Sudah lebih dari 2 tahun aku dengan Lia menjadi 1 tim dalam halaqah. Dia mengingatkanku untuk jangan melalaikan amanah yang lain, dia sering melihat aku terlalu focus dalam satu amanah organisasi dan mengabaikan amanah yang lain. Kemampuanku memang sangat terbatas, saat itu dalam  genggaman amanahku ada 6 organisasi yang harus dijalankan. Meskipun semuanya bermuara pada satu tujuan memberikan penyadaran pada mahasiswa untuk bangkit berjuang memperbaiki keadaan negeri ini dengan kapasitasnya sebagai mahasiswa.

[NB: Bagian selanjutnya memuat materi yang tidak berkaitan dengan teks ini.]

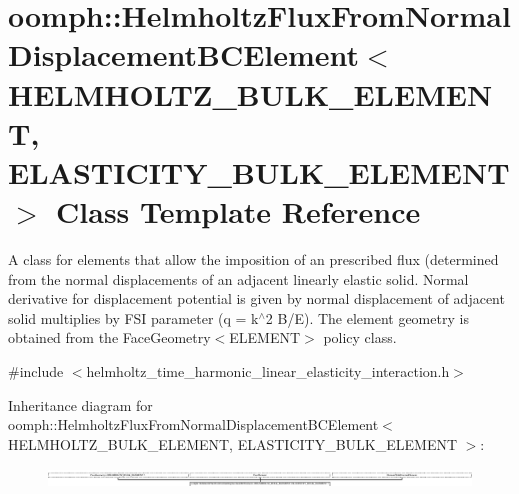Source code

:\hypertarget{classoomph_1_1HelmholtzFluxFromNormalDisplacementBCElement}{}\section{oomph\+:\+:Helmholtz\+Flux\+From\+Normal\+Displacement\+B\+C\+Element$<$ H\+E\+L\+M\+H\+O\+L\+T\+Z\+\_\+\+B\+U\+L\+K\+\_\+\+E\+L\+E\+M\+E\+NT, E\+L\+A\+S\+T\+I\+C\+I\+T\+Y\+\_\+\+B\+U\+L\+K\+\_\+\+E\+L\+E\+M\+E\+NT $>$ Class Template Reference}
\label{classoomph_1_1HelmholtzFluxFromNormalDisplacementBCElement}


A class for elements that allow the imposition of an prescribed flux (determined from the normal displacements of an adjacent linearly elastic solid. Normal derivative for displacement potential is given by normal displacement of adjacent solid multiplies by F\+SI parameter (q = k$^\wedge$2 B/E). The element geometry is obtained from the Face\+Geometry$<$\+E\+L\+E\+M\+E\+N\+T$>$ policy class.  




{\ttfamily \#include $<$helmholtz\+\_\+time\+\_\+harmonic\+\_\+linear\+\_\+elasticity\+\_\+interaction.\+h$>$}

Inheritance diagram for oomph\+:\+:Helmholtz\+Flux\+From\+Normal\+Displacement\+B\+C\+Element$<$ H\+E\+L\+M\+H\+O\+L\+T\+Z\+\_\+\+B\+U\+L\+K\+\_\+\+E\+L\+E\+M\+E\+NT, E\+L\+A\+S\+T\+I\+C\+I\+T\+Y\+\_\+\+B\+U\+L\+K\+\_\+\+E\+L\+E\+M\+E\+NT $>$\+:\begin{figure}[H]
\begin{center}
\leavevmode
\includegraphics[height=0.510018cm]{classoomph_1_1HelmholtzFluxFromNormalDisplacementBCElement}
\end{center}
\end{figure}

Aku bersama Lia seiring sejalan, diilandasi dengan kekuatan iman  dan pemikiran yang sama kami bergerak. Pernah kami saling menginap untuk menuntaskan satu amanah. Pernah kami sama-sama berfikir tuk bekerja menjadi tukang cuci piring di rumah makan untuk mendapatkan uang agar bisa pergi ke Jakarta mengikuti Konferensi Islam Internasional di Gelora Bung Karno (akhirnya kami pergi dengan cara kami masing-masing), kami yang sering makan sepiring berdua sebelum memulai halaqah, kami yang kadang rapat di malam hari tuk menyusun strategi,kami yang selalu saling memotivasi, saling mengingatkan dan saling mendo’akan. Kami pernah tertawa bersama, bersenda gurau untuk menghilangkan penat kerasnya pemikiran kami saat itu.

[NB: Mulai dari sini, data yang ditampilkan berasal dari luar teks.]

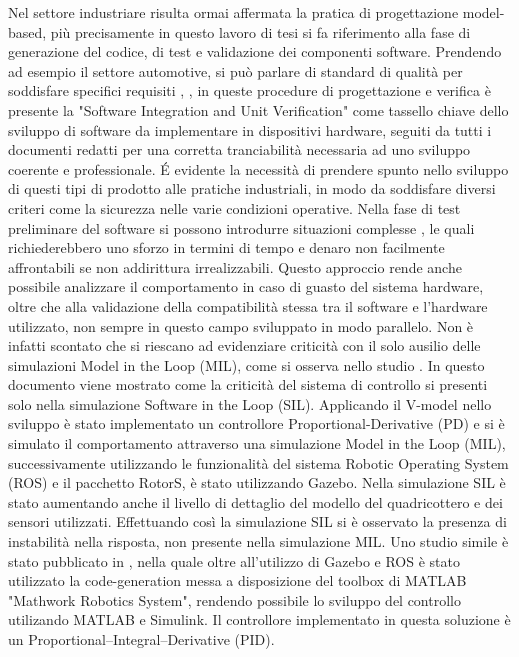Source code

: Nel settore industriare risulta ormai affermata la pratica di progettazione model-based, più precisamente in questo lavoro di tesi si fa riferimento alla fase di generazione del codice, di test e validazione dei componenti software. Prendendo ad esempio il settore automotive, si può parlare di standard di qualità  per soddisfare specifici requisiti \cite{iso26262}, \cite{AutoSPICE}, in queste procedure di progettazione e verifica è presente la "Software Integration and Unit Verification" come tassello chiave dello sviluppo di software da implementare in dispositivi hardware, seguiti da tutti i documenti redatti per una corretta tranciabilità necessaria ad uno sviluppo coerente e professionale. \'E evidente la necessità di prendere spunto nello sviluppo di questi tipi di prodotto alle pratiche industriali, in modo da soddisfare diversi criteri come la sicurezza nelle varie condizioni operative. Nella fase di test preliminare del software si possono introdurre situazioni complesse \cite{MIL_Auto}, le quali richiederebbero uno sforzo in termini di tempo e denaro non facilmente affrontabili se non addirittura irrealizzabili. Questo approccio rende anche possibile analizzare il comportamento in caso di guasto del sistema hardware, oltre che alla validazione della compatibilità stessa tra il software e l'hardware utilizzato, non sempre in questo campo sviluppato in modo parallelo.
Non è infatti scontato che si riescano ad evidenziare criticità con il solo ausilio delle simulazioni Model in the Loop (MIL), come si osserva nello studio \cite{SIL_Improv}. In questo documento viene mostrato come la criticità del sistema di controllo si presenti solo nella simulazione Software in the Loop (SIL). Applicando il V-model nello sviluppo è stato implementato un controllore Proportional-Derivative (PD) e si è simulato il comportamento attraverso una simulazione Model in the Loop (MIL), successivamente utilizzando le funzionalità del sistema Robotic Operating System (ROS) e il pacchetto RotorS, è stato utilizzando Gazebo. Nella simulazione SIL è stato aumentando anche il livello di dettaglio del modello del quadricottero e dei sensori utilizzati. Effettuando così la simulazione SIL si è osservato la presenza di instabilità nella risposta, non presente nella simulazione MIL.
Uno studio simile è stato pubblicato in \cite{CrazyS}, nella quale oltre all'utilizzo di Gazebo e ROS è stato utilizzato la code-generation messa a disposizione del toolbox di MATLAB "Mathwork Robotics System", rendendo possibile lo sviluppo del controllo utilizando MATLAB e Simulink. Il controllore implementato in questa soluzione è un Proportional–Integral–Derivative (PID).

Pada tahun 2009 dia menikah dengan salah seorang Hafiz dari Amuntai yang kebetulan masih kerabatnya. Sejak saat itu aktivitasnya terbatas, kebersamaan kami tak seperti dulu lagi. Usai wisuda pada tahun 2009, Lia dan suaminya pun pindah ke Amuntai. Sejak itu kami tidak pernah lagi bertemu dan kontak kami pun terputus. Terakhir pada tahun 2011 aku bertemu dengan teman se kosnya, katanya Lia ada berkunjung ke kampus tapi saat itu aku sudah tidak aktif lagi di kampus dan dia sudah punya anak.

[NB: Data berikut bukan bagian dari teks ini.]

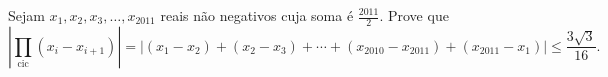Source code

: Sejam $x_1, x_2, x_3, \dots, x_{2011}$ reais não negativos cuja soma é $\frac{2011}{2}$.
Prove que
$$\left | \prod_\mathrm{cic} (x_i - x_{i+1}) \right | =
\left | (x_1 - x_2) + (x_2 - x_3) + \cdots + (x_{2010} - x_{2011}) + (x_{2011} - x_1) \right | \le \frac{3\sqrt{3}}{16}.$$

Sahabatku, kata-kata ini yang selalu menggerakkan kita : “Seandainya bukan karena Iman tidak akan ada Perang Badar, tidak akan ada perubahan, dan Islampun tidak akan tersebar di bumi. Maka pantaskah kita mengaku beriman sedangkan kita tidak melakukan perubahan”. Kalimat syahadat dan takbir yang selalu menguatkan dan menggelora di hati kita untuk terus bergerak dan berjuang untuk perubahan.

Semoga semangat itu tidak akan pernah mati, meski kadang layu. Semoga cahaya Allah itu selalu menaungi kita, meski kita kadang lalai. Semoga engkau mendapatkan keturunan yang shaleh dan shalehah yang akan membangkitkan dan memenangkan perjuangan itu. Karena perjuangan itu tidak akan pernah mati meskipun kita berhenti.